That measuring API documentation is difficult is one of the things I’ve learned from writing developer docs for more than 11 years. Running the study for my dissertation gave me a detailed insight as to some of the reasons for this.
The first challenge to overcome is answering the question, “What do you want to measure?” A question that is followed immediately by, “…and under what conditions?” Valid and essential, but not simple, questions. Stepping back from that question, and a higher-level question comes into view, “What’s the goal?” …of the topic? …of the content set? and then back to the original question, of the measurement?
For my dissertation, I spent considerable effort scoping the experiment down to something manageable, measurable, and meaningful–ending up at the relevance decision. Clearly there is more to the API documentation experience than just deciding if a topic is relevant, but that’s a pivotal moment in the content experience. The relevance decision also seemed to be the most easily identifiable, discrete event that I could identify in the overall API reference topic experience. It’s a pivotal point in the experience, but by no mean the only one.
The processing model I used was based on the TRACE model presented by Rouet (2006). Similar cognitive-processing models were also identified in other API documentation and software development research papers. In this model, the experiment focuses on step 6.

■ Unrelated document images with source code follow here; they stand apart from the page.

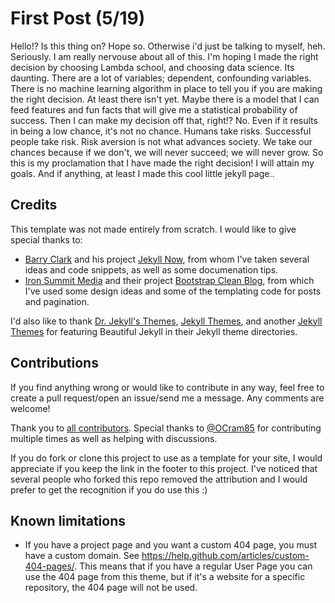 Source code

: # First Post (5/19)
Hello!? Is this thing on? Hope so. Otherwise i'd just be talking to myself, heh. Seriously. I am really nervouse about all of this. I'm hoping I made the right decision by choosing Lambda school, and choosing data science. Its daunting. There are a lot of variables; dependent, confounding variables. There is no machine learning algorithm in place to tell you if you are making the right decision. At least there isn't yet. Maybe there is a model that I can feed features and fun facts that will give me a statistical probability of success. Then I can make my decision off that, right!? No. Even if it results in being a low chance, it's not no chance. Humans take risks. Successful people take risk. Risk aversion is not what advances society. We take our chances because if we don't, we will never succeed; we will never grow. So this is my proclamation that I have made the right decision! I will attain my goals. And if anything, at least I made this cool little jekyll page..

## Credits

This template was not made entirely from scratch. I would like to give special thanks to:
- [Barry Clark](https://github.com/barryclark) and his project [Jekyll Now](https://github.com/barryclark/jekyll-now), from whom I've taken several ideas and code snippets, as well as some documenation tips.
- [Iron Summit Media](https://github.com/IronSummitMedia) and their project [Bootstrap Clean Blog](https://github.com/IronSummitMedia/startbootstrap-clean-blog), from which I've used some design ideas and some of the templating code for posts and pagination.

I'd also like to thank [Dr. Jekyll's Themes](https://drjekyllthemes.github.io/), [Jekyll Themes](http://jekyllthemes.org/), and another [Jekyll Themes](http://jekyllrc.github.io/jekyllthemes/) for featuring Beautiful Jekyll in their Jekyll theme directories.

## Contributions

If you find anything wrong or would like to contribute in any way, feel free to create a pull request/open an issue/send me a message.  Any comments are welcome!

Thank you to [all contributors](https://github.com/daattali/beautiful-jekyll/graphs/contributors). Special thanks to  [@OCram85](https://github.com/OCram85) for contributing multiple times as well as helping with discussions.

If you do fork or clone this project to use as a template for your site, I would appreciate if you keep the link in the footer to this project.  I've noticed that several people who forked this repo removed the attribution and I would prefer to get the recognition if you do use this :)

## Known limitations

- If you have a project page and you want a custom 404 page, you must have a custom domain.  See https://help.github.com/articles/custom-404-pages/.  This means that if you have a regular User Page you can use the 404 page from this theme, but if it's a website for a specific repository, the 404 page will not be used.
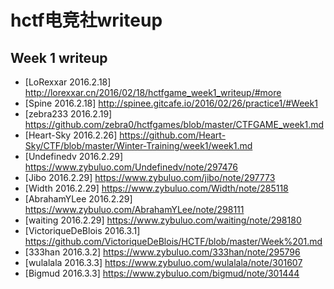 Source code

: # hctf电竞社writeup
## Week 1 writeup
* [LoRexxar 2016.2.18] http://lorexxar.cn/2016/02/18/hctfgame_week1_writeup/#more
* [Spine 2016.2.18] http://spinee.gitcafe.io/2016/02/26/practice1/#Week1
* [zebra233 2016.2.19] https://github.com/zebra0/hctfgames/blob/master/CTFGAME_week1.md
* [Heart-Sky 2016.2.26] https://github.com/Heart-Sky/CTF/blob/master/Winter-Training/week1/week1.md
* [Undefinedv 2016.2.29] https://www.zybuluo.com/Undefinedv/note/297476
* [Jibo 2016.2.29] https://www.zybuluo.com/jibo/note/297773
* [Width 2016.2.29] https://www.zybuluo.com/Width/note/285118
* [AbrahamYLee 2016.2.29] https://www.zybuluo.com/AbrahamYLee/note/298111
* [waiting 2016.2.29] https://www.zybuluo.com/waiting/note/298180
* [VictoriqueDeBlois 2016.3.1] https://github.com/VictoriqueDeBlois/HCTF/blob/master/Week%201.md
* [333han 2016.3.2] https://www.zybuluo.com/333han/note/295796
* [wulalala 2016.3.3] https://www.zybuluo.com/wulalala/note/301607
* [Bigmud 2016.3.3] https://www.zybuluo.com/bigmud/note/301444
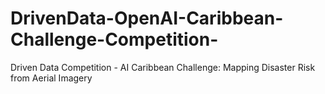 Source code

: # DrivenData-OpenAI-Caribbean-Challenge-Competition-
Driven Data Competition - AI Caribbean Challenge: Mapping Disaster Risk from Aerial Imagery
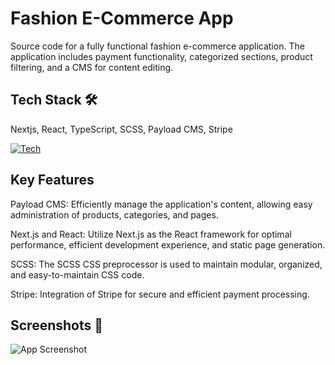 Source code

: # Fashion E-Commerce App

Source code for a fully functional fashion e-commerce application. The application includes payment functionality, categorized sections, product filtering, and a CMS for content editing.


## Tech Stack 🛠️

Nextjs, React, TypeScript, SCSS, Payload CMS, Stripe

[![Tech](https://skillicons.dev/icons?i=nextjs,react,typescript,scss)](https://skillicons.dev)


## Key Features

Payload CMS: Efficiently manage the application's content, allowing easy administration of products, categories, and pages.

Next.js and React: Utilize Next.js as the React framework for optimal performance, efficient development experience, and static page generation.

SCSS: The SCSS CSS preprocessor is used to maintain modular, organized, and easy-to-maintain CSS code.

Stripe: Integration of Stripe for secure and efficient payment processing.
## Screenshots 📸

![App Screenshot](/screenshot.png)

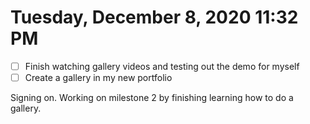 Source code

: # Tuesday, December  8, 2020 11:32 PM
- [ ] Finish watching gallery videos and testing out the demo for myself 
- [ ] Create a gallery in my new portfolio

Signing on. Working on milestone 2 by finishing learning how to do a gallery.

Even in this context, my experiment studies a very small part of the overall cognitive processing of a document and an even smaller part of the overall task of information gathering to solve a larger problem or to answer a specific question.
To wrap this up by returning to the original question, that is…what was the question?
- The goal of the topic is to provide information that can be easily accessible to the reader.
- The easily accessible goal is measured by the time it takes for the reader to identify whether the topic provides the information they seek or not.
- The experiment simulates the readers task by providing the test participants with programming scenarios in which to evaluate the topics
- The topics being studied are varied randomly to reduce order effects and bias and participants see only one version of the topics to bias their experience by seeing other variations.
In this experiment, other elements of the TRACE model are managed by or excluded from the task.